Data for analysis:
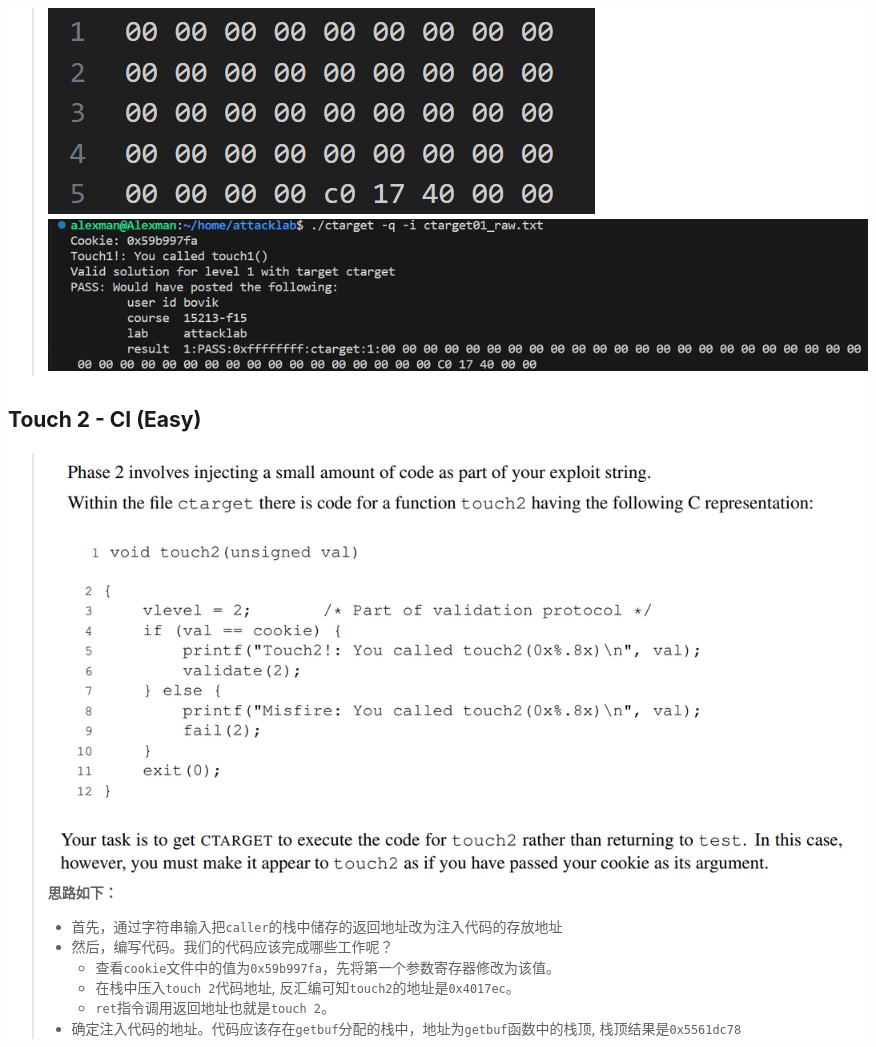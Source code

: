 > ![image.png](X86_Attack_Lab.assets/20231024_0930287812.png)![image.png](X86_Attack_Lab.assets/20231024_0930295782.png)



## Touch 2 - CI (Easy)
> ![image.png](X86_Attack_Lab.assets/20231024_0930317052.png)![image.png](X86_Attack_Lab.assets/20231024_0930332868.png)
> **思路如下：**
> - 首先，通过字符串输入把`caller`的栈中储存的返回地址改为注入代码的存放地址
> - 然后，编写代码。我们的代码应该完成哪些工作呢？
>    - 查看`cookie`文件中的值为`0x59b997fa`，先将第一个参数寄存器修改为该值。
>    - 在栈中压入`touch 2`代码地址, 反汇编可知`touch2`的地址是`0x4017ec`。
>    - `ret`指令调用返回地址也就是`touch 2`。
> - 确定注入代码的地址。代码应该存在`getbuf`分配的栈中，地址为`getbuf`函数中的栈顶, 栈顶结果是`0x5561dc78`
>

Exercise requirements: Please give only the number of lines above that contain "image".

Exercise output: 2